[TASK GOAL]
Wherever a line in the records below contains "capturar", copy that line.

====== DATASET

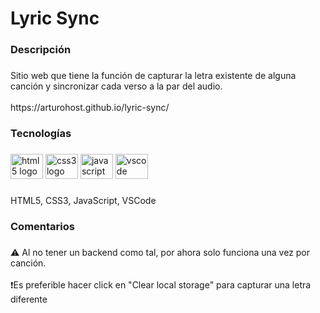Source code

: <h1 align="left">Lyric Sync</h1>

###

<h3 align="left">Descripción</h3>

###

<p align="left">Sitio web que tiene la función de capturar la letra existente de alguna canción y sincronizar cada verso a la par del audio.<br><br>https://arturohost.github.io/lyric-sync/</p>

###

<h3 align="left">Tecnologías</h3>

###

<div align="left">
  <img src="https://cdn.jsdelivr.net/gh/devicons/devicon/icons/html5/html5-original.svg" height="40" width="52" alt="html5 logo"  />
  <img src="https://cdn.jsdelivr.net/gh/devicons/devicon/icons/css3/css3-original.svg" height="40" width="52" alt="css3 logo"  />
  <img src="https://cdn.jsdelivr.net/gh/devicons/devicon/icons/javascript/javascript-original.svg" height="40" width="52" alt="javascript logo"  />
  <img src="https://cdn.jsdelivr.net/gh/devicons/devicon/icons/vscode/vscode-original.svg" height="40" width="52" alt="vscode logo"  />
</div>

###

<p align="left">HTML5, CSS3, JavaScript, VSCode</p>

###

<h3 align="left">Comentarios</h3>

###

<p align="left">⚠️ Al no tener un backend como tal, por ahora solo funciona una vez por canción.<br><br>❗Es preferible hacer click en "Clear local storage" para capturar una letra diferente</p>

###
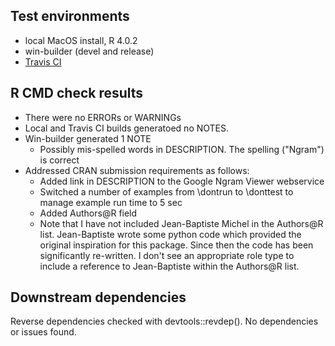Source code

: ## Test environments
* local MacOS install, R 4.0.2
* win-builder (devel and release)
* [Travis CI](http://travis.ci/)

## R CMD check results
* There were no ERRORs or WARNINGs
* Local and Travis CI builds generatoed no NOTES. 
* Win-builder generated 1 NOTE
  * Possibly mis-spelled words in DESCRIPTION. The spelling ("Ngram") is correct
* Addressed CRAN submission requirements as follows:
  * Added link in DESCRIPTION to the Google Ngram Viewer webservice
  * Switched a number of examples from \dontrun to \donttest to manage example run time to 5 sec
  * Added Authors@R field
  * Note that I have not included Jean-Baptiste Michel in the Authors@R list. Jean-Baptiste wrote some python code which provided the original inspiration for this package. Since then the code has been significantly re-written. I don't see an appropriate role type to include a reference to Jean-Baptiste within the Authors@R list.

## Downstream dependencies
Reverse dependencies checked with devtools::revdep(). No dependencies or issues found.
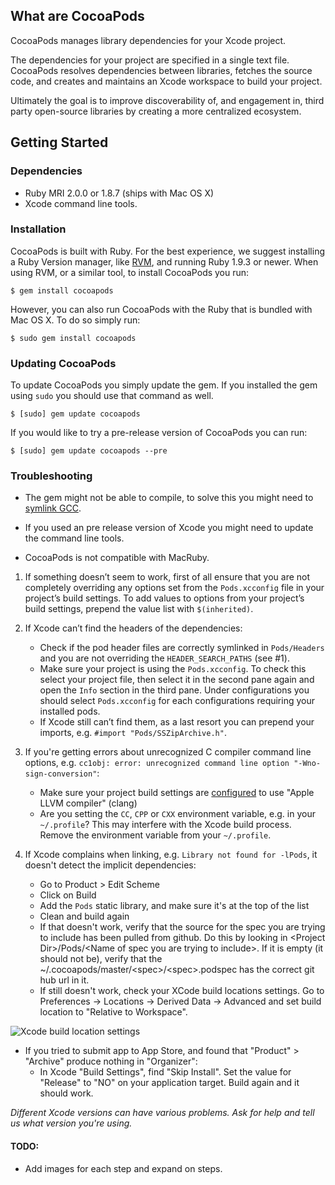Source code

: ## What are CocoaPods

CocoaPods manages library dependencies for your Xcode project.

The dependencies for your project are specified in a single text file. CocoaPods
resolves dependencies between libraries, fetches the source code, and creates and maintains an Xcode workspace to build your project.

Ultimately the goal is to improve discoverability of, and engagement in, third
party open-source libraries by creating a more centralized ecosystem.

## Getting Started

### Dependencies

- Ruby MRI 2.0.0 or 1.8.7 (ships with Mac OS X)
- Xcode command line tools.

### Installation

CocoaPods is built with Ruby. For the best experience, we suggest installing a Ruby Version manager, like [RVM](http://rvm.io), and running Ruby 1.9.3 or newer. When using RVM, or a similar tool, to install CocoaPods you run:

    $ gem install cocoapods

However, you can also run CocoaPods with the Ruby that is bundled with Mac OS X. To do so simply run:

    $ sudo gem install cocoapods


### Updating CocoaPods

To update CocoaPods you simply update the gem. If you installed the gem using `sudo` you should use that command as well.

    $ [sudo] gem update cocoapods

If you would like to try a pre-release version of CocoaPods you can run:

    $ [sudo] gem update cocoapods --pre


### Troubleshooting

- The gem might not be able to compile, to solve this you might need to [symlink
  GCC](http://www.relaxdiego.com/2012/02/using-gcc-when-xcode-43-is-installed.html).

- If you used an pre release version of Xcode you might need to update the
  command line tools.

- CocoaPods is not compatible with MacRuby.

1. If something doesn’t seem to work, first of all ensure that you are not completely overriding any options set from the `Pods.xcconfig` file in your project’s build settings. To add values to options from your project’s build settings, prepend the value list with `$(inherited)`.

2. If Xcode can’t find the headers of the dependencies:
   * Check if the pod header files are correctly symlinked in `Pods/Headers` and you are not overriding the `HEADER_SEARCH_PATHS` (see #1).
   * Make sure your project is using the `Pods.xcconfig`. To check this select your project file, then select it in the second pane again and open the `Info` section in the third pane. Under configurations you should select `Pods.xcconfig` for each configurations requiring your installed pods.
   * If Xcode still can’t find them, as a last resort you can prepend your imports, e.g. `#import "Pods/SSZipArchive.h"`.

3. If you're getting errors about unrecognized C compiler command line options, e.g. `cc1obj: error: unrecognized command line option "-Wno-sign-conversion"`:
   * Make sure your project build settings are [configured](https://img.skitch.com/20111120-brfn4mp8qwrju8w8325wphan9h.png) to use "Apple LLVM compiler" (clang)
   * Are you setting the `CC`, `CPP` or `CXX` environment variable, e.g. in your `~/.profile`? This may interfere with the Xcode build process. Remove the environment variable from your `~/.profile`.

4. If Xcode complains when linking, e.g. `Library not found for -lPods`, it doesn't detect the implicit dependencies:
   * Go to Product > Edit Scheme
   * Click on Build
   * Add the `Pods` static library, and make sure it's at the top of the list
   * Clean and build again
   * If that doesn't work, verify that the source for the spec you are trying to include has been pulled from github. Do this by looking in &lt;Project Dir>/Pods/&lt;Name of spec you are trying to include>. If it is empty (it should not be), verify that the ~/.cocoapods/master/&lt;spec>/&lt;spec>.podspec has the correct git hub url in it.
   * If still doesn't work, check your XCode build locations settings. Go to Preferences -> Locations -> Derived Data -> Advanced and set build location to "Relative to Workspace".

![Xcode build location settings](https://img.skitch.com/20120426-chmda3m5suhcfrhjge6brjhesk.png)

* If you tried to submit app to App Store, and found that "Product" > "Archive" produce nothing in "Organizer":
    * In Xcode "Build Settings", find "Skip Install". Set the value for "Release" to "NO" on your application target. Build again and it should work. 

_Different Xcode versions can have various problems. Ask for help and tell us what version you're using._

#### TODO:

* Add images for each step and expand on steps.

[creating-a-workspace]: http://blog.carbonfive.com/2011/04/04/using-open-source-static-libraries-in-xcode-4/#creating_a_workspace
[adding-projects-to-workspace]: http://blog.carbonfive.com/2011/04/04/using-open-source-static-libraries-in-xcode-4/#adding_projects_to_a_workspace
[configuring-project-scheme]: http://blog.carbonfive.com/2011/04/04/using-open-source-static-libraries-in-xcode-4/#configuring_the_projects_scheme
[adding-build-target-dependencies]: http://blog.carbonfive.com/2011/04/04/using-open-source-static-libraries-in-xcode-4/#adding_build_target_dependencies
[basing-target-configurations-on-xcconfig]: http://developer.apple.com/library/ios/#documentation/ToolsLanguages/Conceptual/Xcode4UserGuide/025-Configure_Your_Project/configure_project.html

============

[OUTPUT OF THE TASK]
<p align="left">Sitio web que tiene la función de capturar la letra existente de alguna canción y sincronizar cada verso a la par del audio.<br><br>https://arturohost.github.io/lyric-sync/</p>
<p align="left">⚠️ Al no tener un backend como tal, por ahora solo funciona una vez por canción.<br><br>❗Es preferible hacer click en "Clear local storage" para capturar una letra diferente</p>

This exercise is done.